W3C home > Mailing lists > Public > www-xml-schema-comments@w3.org > January to March 2000

RE: Is <any> really enough for <any><body>?

From: Aleksi Niemelš <aleksi.niemela@cinnober.com>
Date: Tue, 11 Jan 2000 19:10:31 +0100
Message-ID: <E536C8EE2A1FD31195370008C79FFA1F09B337@world.cinnober.com>
To: "'Arnold, Curt'" <Curt.Arnold@hyprotech.com>
Cc: "'xml-dev@ic.ac.uk'" <xml-dev@ic.ac.uk>, "'www-xml-schema-comments@w3.org'" <www-xml-schema-comments@w3.org>
Thank you for enlightening discussion. You made me clear up my thoughts. But
first I'd like to note that anything I propose is not kind of real proposal
to change current WD. Hopefully I make it clear when I'm making real
proposal :).

The difference between documents

    <BinaryOps>
        <own_arbitrary_BinaryOperator>
            <op1/>
            <op2/>
        </own_arbitrary_BinaryOperator>
    </BinaryOps>

and 

    <BinaryOps>
        <BinaryOp name="own_arbitrary_BinaryOperator">
            <op name="op1"/>
            <op name="op2"/>
        </BinaryOp>
    </BinaryOps>

is in the level of structuralization. The first is focusing on the message
while the latter have more structure (with fixed names you can trust).

We can currently support schema for the last one. But then we fix up
possible names of elements.

I like to be able to say something more specific for the first one than
    <element name="BinaryOps">
        <type>
            <any/>
        </type>
    </element>

for several reasons:
1) I'm not saying <any>thing at all (just that there is some XML coming,
don't be scared even while you don't know anything about the monster
beforehand)
1) I know more about the structure
2) I want to describe the required structure (so that others know it too)
3) I want to somebody else to check the user is getting the structure I want
(and I have a feeling that that somebody could (should?) be XML-processor)

When I explained my schema to my colleague, first question he asked was 

"why don't you say
    <element name="elem" type="elem_type">
        <element name="child">
            <type>
                <attribute name="attr" type="attr_datatype"/>
            </type>
        </element>
    </element>

in a way the structure is in the documents you try to describe:

    <elem xschm:type="elem_type">
        <child attr="xschm:attr_datatype"/>
    </elem>

Afterall, it's all about the structure (and typing:).
" (quote ends :)

I couldn't answer.

    - Aleksi


-----Original Message-----
From: Arnold, Curt [mailto:Curt.Arnold@hyprotech.com]
Sent: den 11 januari 2000 18:09
To: 'Aleksi Niemelš'
Cc: 'xml-dev@ic.ac.uk'; 'www-xml-schema-comments@w3.org'
Subject: RE: Is <any> really enough for <any><body>?


Aleksi Niemelš [mailto:aleksi.niemela@cinnober.com] wrote:

> I don't know where to discuss about schemas, I'd like to hear 
> about better place for this discussion.

I don't know any better public forum than xml-dev, but it seems like nobody
wants to get into the nitty-gritty (you know the stuff that makes it
usable).

> How to express some constraints on <any> element?

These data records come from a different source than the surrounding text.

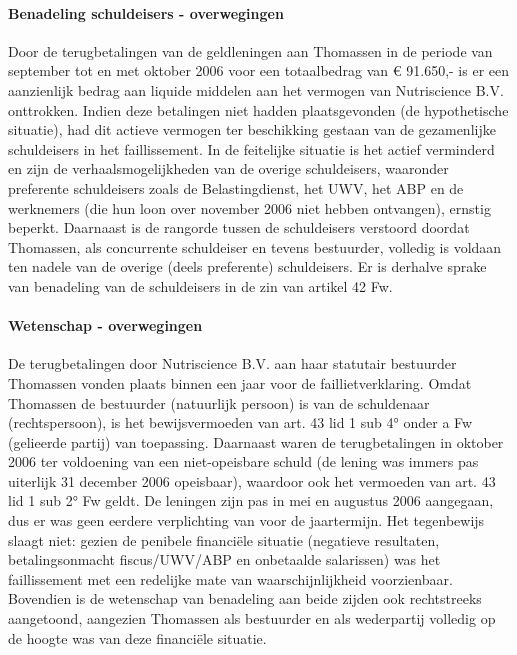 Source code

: \documentclass[
  dutch,
  a4paper,
]{article}
\begin{document}
\paragraph{Benadeling schuldeisers - overwegingen}\label{benadeling-schuldeisers---overwegingen-74}

Door de terugbetalingen van de geldleningen aan Thomassen in de periode van september tot en met oktober 2006 voor een totaalbedrag van € 91.650,- is er een aanzienlijk bedrag aan liquide middelen aan het vermogen van Nutriscience B.V. onttrokken. Indien deze betalingen niet hadden plaatsgevonden (de hypothetische situatie), had dit actieve vermogen ter beschikking gestaan van de gezamenlijke schuldeisers in het faillissement. In de feitelijke situatie is het actief verminderd en zijn de verhaalsmogelijkheden van de overige schuldeisers, waaronder preferente schuldeisers zoals de Belastingdienst, het UWV, het ABP en de werknemers (die hun loon over november 2006 niet hebben ontvangen), ernstig beperkt. Daarnaast is de rangorde tussen de schuldeisers verstoord doordat Thomassen, als concurrente schuldeiser en tevens bestuurder, volledig is voldaan ten nadele van de overige (deels preferente) schuldeisers. Er is derhalve sprake van benadeling van de schuldeisers in de zin van artikel 42 Fw.

\paragraph{Wetenschap - overwegingen}\label{wetenschap---overwegingen-74}

De terugbetalingen door Nutriscience B.V. aan haar statutair bestuurder Thomassen vonden plaats binnen een jaar voor de faillietverklaring. Omdat Thomassen de bestuurder (natuurlijk persoon) is van de schuldenaar (rechtspersoon), is het bewijsvermoeden van art. 43 lid 1 sub 4° onder a Fw (gelieerde partij) van toepassing. Daarnaast waren de terugbetalingen in oktober 2006 ter voldoening van een niet-opeisbare schuld (de lening was immers pas uiterlijk 31 december 2006 opeisbaar), waardoor ook het vermoeden van art. 43 lid 1 sub 2° Fw geldt. De leningen zijn pas in mei en augustus 2006 aangegaan, dus er was geen eerdere verplichting van voor de jaartermijn. Het tegenbewijs slaagt niet: gezien de penibele financiële situatie (negatieve resultaten, betalingsonmacht fiscus/UWV/ABP en onbetaalde salarissen) was het faillissement met een redelijke mate van waarschijnlijkheid voorzienbaar. Bovendien is de wetenschap van benadeling aan beide zijden ook rechtstreeks aangetoond, aangezien Thomassen als bestuurder en als wederpartij volledig op de hoogte was van deze financiële situatie.
\end{document}
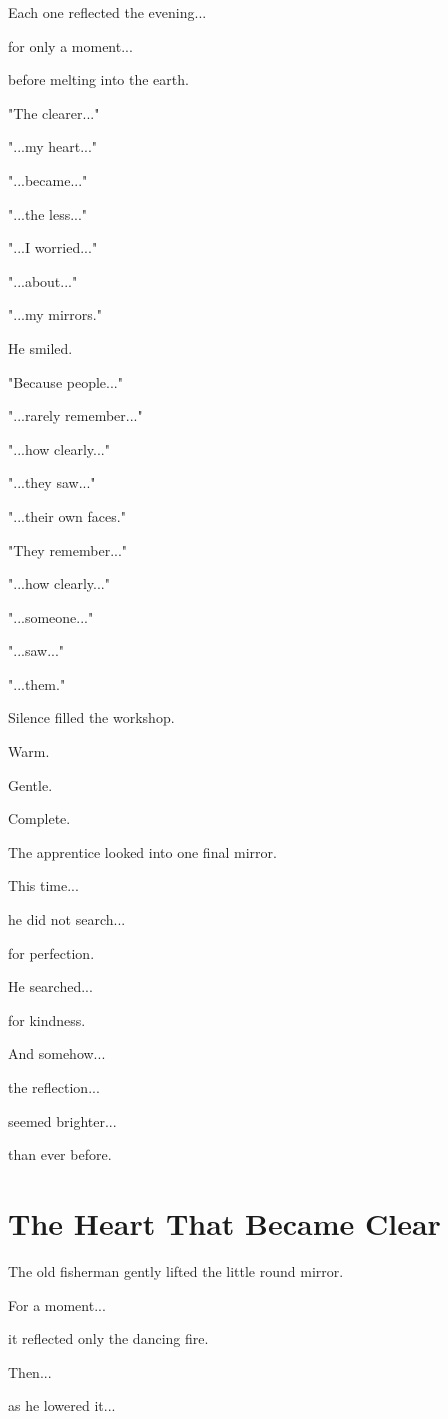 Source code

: \documentclass[12pt,openany]{book}
\begin{document}
Each one reflected the evening...

for only a moment...

before melting into the earth.

"The clearer..."

"...my heart..."

"...became..."

"...the less..."

"...I worried..."

"...about..."

"...my mirrors."

He smiled.

"Because people..."

"...rarely remember..."

"...how clearly..."

"...they saw..."

"...their own faces."

"They remember..."

"...how clearly..."

"...someone..."

"...saw..."

"...them."

Silence filled the workshop.

Warm.

Gentle.

Complete.

The apprentice looked into one final mirror.

This time...

he did not search...

for perfection.

He searched...

for kindness.

And somehow...

the reflection...

seemed brighter...

than ever before.
\section*{The Heart That Became Clear}

The old fisherman gently lifted the little round mirror.

For a moment...

it reflected only the dancing fire.

Then...

as he lowered it...
\end{document}
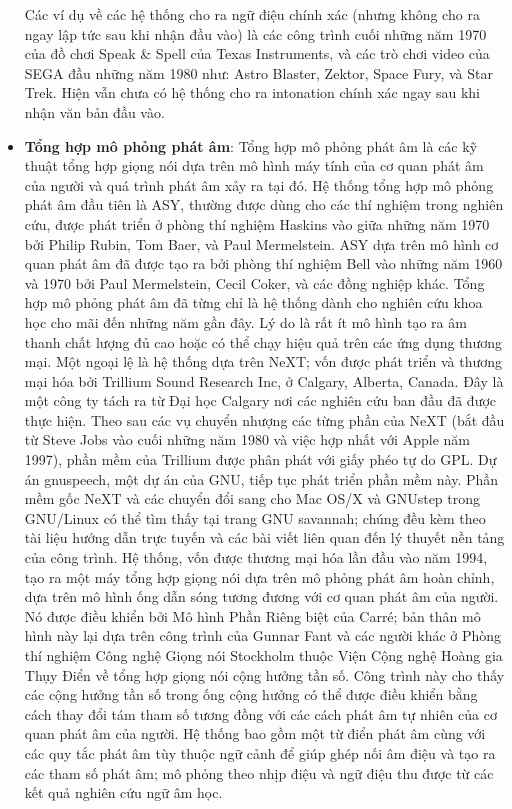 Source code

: \begin{itemize}
Các ví dụ về các hệ thống cho ra ngữ điệu chính xác (nhưng không cho ra ngay lập tức sau khi nhận đầu vào) là các công trình cuối những năm 1970 của đồ chơi Speak \& Spell của Texas Instruments, và các trò chơi video của SEGA đầu những năm 1980 như: Astro Blaster, Zektor, Space Fury, và Star Trek. Hiện vẫn chưa có hệ thống cho ra intonation chính xác ngay sau khi nhận văn bản đầu vào.

\item \textbf{Tổng hợp mô phỏng phát âm}: Tổng hợp mô phỏng phát âm là các kỹ thuật tổng hợp giọng nói dựa trên mô hình máy tính của cơ quan phát âm của người và quá trình phát âm xảy ra tại đó. Hệ thống tổng hợp mô phỏng phát âm đầu tiên là ASY, thường được dùng cho các thí nghiệm trong nghiên cứu, được phát triển ở phòng thí nghiệm Haskins vào giữa những năm 1970 bởi Philip Rubin, Tom Baer, và Paul Mermelstein. ASY dựa trên mô hình cơ quan phát âm đã được tạo ra bởi phòng thí nghiệm Bell vào những năm 1960 và 1970 bởi Paul Mermelstein, Cecil Coker, và các đồng nghiệp khác. Tổng hợp mô phỏng phát âm đã từng chỉ là hệ thống dành cho nghiên cứu khoa học cho mãi đến những năm gần đây. Lý do là rất ít mô hình tạo ra âm thanh chất lượng đủ cao hoặc có thể chạy hiệu quả trên các ứng dụng thương mại. Một ngoại lệ là hệ thống dựa trên NeXT; vốn được phát triển và thương mại hóa bởi Trillium Sound Research Inc, ở Calgary, Alberta, Canada. Đây là một công ty tách ra từ Đại học Calgary nơi các nghiên cứu ban đầu đã được thực hiện. Theo sau các vụ chuyển nhượng các từng phần của NeXT (bắt đầu từ Steve Jobs vào cuối những năm 1980 và việc hợp nhất với Apple năm 1997), phần mềm của Trillium được phân phát với giấy phéo tự do GPL. Dự án gnuspeech, một dự án của GNU, tiếp tục phát triển phần mềm này. Phần mềm gốc NeXT và các chuyển đổi sang cho Mac OS/X và GNUstep trong GNU/Linux có thể tìm thấy tại trang GNU savannah; chúng đều kèm theo tài liệu hướng dẫn trực tuyến và các bài viết liên quan đến lý thuyết nền tảng của công trình. Hệ thống, vốn được thương mại hóa lần đầu vào năm 1994, tạo ra một máy tổng hợp giọng nói dựa trên mô phỏng phát âm hoàn chỉnh, dựa trên mô hình ống dẫn sóng tương đương với cơ quan phát âm của người. Nó được điều khiển bởi Mô hình Phần Riêng biệt của Carré; bản thân mô hình này lại dựa trên công trình của Gunnar Fant và các người khác ở Phòng thí nghiệm Công nghệ Giọng nói Stockholm thuộc Viện Cộng nghệ Hoàng gia Thụy Điển về tổng hợp giọng nói cộng hưởng tần số. Công trình này cho thấy các cộng hưởng tần số trong ống cộng hưởng có thể được điều khiển bằng cách thay đổi tám tham số tương đồng với các cách phát âm tự nhiên của cơ quan phát âm của người. Hệ thống bao gồm một từ điển phát âm cùng với các quy tắc phát âm tùy thuộc ngữ cảnh để giúp ghép nối âm điệu và tạo ra các tham số phát âm; mô phỏng theo nhịp điệu và ngữ điệu thu được từ các kết quả nghiên cứu ngữ âm học.


\end{itemize}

As I see it, 
> specification doesn't provide any ways for this. (Correct me, 
> please!:) 
> 
> What is the right way to express such simple thing as "any element 
> with child X". 
> 

Your examples seem somewhere in the middle between the use cases for
<import>/<include> and <any>.  

With import/include you are aware of some details of the other namespace and
are explicitly saying that specific elements from that namespace can appear
at specific places in content models in this namespace.

With any, you are not aware of the details of the namespace but you are
willing to accept schema-valid elements at specific places in content models
in this namespace.

Your situations seem to be somewhere in the middle where you know enough
information to wildcard, but not enough to include a group.  I'm not sure
how often this middle group would occur to justify enhancements to the any
construct.

In this case, you don't know anything about the namespace other than the
fact that it has elements that apparently contain one of your element's X.
Something like:

<x:tag1>
	<!-- we don't know about y, but allow element by an any content
fragment  -->
	<y:tag2>
	<!-- y knows about us or used an any construct to all x:tag3 to
appear -->
		<x:tag2/>
	</y:tag2>
</x:tag1>

It would of course be directly supportable if you flipped the content model
so it would be:

<x:tag1>
	<x:tag2>
		<y:tag2/>
	</x:tag2>
</x:tag1>

and it avoids an unnecessary shift in namespaces.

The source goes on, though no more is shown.